A Walter Torres, ingeniero eléctrico de 28 años, la noticia le cayó terrible. “Siento una profunda tristeza y una gran decepción”, refiere. Para él, que ya cumple tres años en tierras rioplatenses, este resultado se percibe como si el pueblo argentino le diera la espalda a los millones de venezolanos que salieron del país forzosamente. Condena que hayan elegido a una opción que “tiene claros nexos con la dictadura de Maduro”.

“Yo he tratado de calmarme, de esperar, siempre con la mente enfocada en que pase lo mejor que le pueda pasar a Argentina, pero tengo miedo”, agrega. Teme que así como hace años se escuchaba “Venezuela no es Cuba”, aquí se empiece a repetir “Argentina no es Venezuela” y eso se traduzca en la misma destrucción que se vivió en el país del que huyó.
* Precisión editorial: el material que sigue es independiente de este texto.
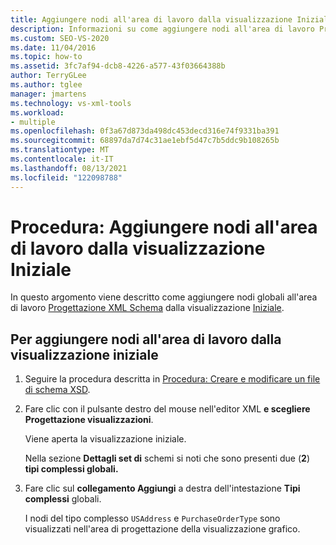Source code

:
 ```yaml
---
title: Aggiungere nodi all'area di lavoro dalla visualizzazione Iniziale
description: Informazioni su come aggiungere nodi all'area di lavoro Progettazione XML Schema usando i comandi nella visualizzazione Iniziale.
ms.custom: SEO-VS-2020
ms.date: 11/04/2016
ms.topic: how-to
ms.assetid: 3fc7af94-dcb8-4226-a577-43f03664388b
author: TerryGLee
ms.author: tglee
manager: jmartens
ms.technology: vs-xml-tools
ms.workload:
- multiple
ms.openlocfilehash: 0f3a67d873da498dc453decd316e74f9331ba391
ms.sourcegitcommit: 68897da7d74c31ae1ebf5d47c7b5ddc9b108265b
ms.translationtype: MT
ms.contentlocale: it-IT
ms.lasthandoff: 08/13/2021
ms.locfileid: "122098788"
---
```

# <a name="how-to-add-nodes-to-the-workspace-from-the-start-view"></a>Procedura: Aggiungere nodi all'area di lavoro dalla visualizzazione Iniziale

In questo argomento viene descritto come aggiungere nodi globali all'area di lavoro [Progettazione XML Schema](../xml-tools/xml-schema-designer-workspace.md) dalla visualizzazione [Iniziale](../xml-tools/start-view.md).

## <a name="to-add-nodes-to-the-workspace-from-the-start-view"></a>Per aggiungere nodi all'area di lavoro dalla visualizzazione iniziale

1. Seguire la procedura descritta in [Procedura: Creare e modificare un file di schema XSD](../xml-tools/how-to-create-and-edit-an-xsd-schema-file.md).

2. Fare clic con il pulsante destro del mouse nell'editor XML **e scegliere Progettazione visualizzazioni**.

     Viene aperta la visualizzazione iniziale.

     Nella sezione **Dettagli set di** schemi si noti che sono presenti due (**2**) **tipi complessi globali.**

3. Fare clic sul **collegamento Aggiungi** a destra dell'intestazione **Tipi complessi** globali.

     I nodi del tipo complesso `USAddress` e `PurchaseOrderType` sono visualizzati nell'area di progettazione della visualizzazione grafico.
Isadora López* coincide en esa tristeza de la que habla Walter y hasta menciona la palabra desolación. “Siento que fue la peor decisión posible, que no saben el error tan grande cometieron. No puedo dejar de vincularlo con lo que vivimos en Venezuela y me da un inmenso pesar”, sentencia la productora de 45 años. Para ella, que tiene poco más de dos años en el país, la victoria de los Fernández la dejó “apaleada, preocupada y asustada”.

Que Argentina se encamine nuevamente hacia el kirschnerismo la descoloca, pues ve grandes posibilidades de que se repita el modelo venezolano. Otro aspecto que destaca es el de su situación migratoria pues tiene la impresión de que con el gobierno de Macri hay cierta protección para el venezolano, lo que la hace sentir más segura. “Ahora (con un nuevo gobierno) me siento desprotegida”, añade.

PASOArgentina-cita1Pedro Camacho y Daniel Hernández tienen 10 y 7 años en Argentina, respectivamente. Su experiencia vivida durante el gobierno kirchnerista incide en que tengan visión un poco más relajada que el resto de sus paisanos entrevistados. Ambos coinciden en que no se siente nada bien el resultado, pero tampoco veían grandes opciones. Son muy críticos del macrismo no solo porque fueron afectados directamente por la crisis económica que se generó en este último gobierno, sino porque están en contra de sus políticas o consideran que no logró lo que propuso.

“Uno tiene que tener paciencia, fueron muchos años de subsidios (durante el gobierno kirschnerista) y el macrismo no hizo nada. La paciencia de la gente se acorta y es una realidad que la vida se puso muy cara”, apunta Camacho, de 34 años. Él teme consecuencias aún más negativas en la economía nacional a futuro, generadas por la negociaciones de Macri con el Fondo Monetario Internacional (FMI). “Se vienen tiempos jodidos (…) lo que está ocurriendo esta semana con el dólar es un reflejo de eso. Se vienen tiempos complicados, pero yo no tengo a donde ir, así que bueno…”, dice con resignación.

Hernández, por su parte, siente vergüenza porque no haya otra opción electoral para los argentinos y que todo se decida en “la grieta”. “Siento que son dos caras de la misma moneda: que uno va a hacer lo opuesto al otro y a deshacer lo que el otro hizo”, dice. Confiesa que cuando llegó Macri al poder tuvo la esperanza de que las cosas cambiaran y vaya que cambiaron: “económicamente no ha mejorado, sino todo lo contrario”. Pedro, así como Daniel, sueña con una tercera opción pero que en el contexto actual parece ser utópica. “Hay que ver qué sucede”, concluye Camacho.

*Identidad protegida a petición de la fuente.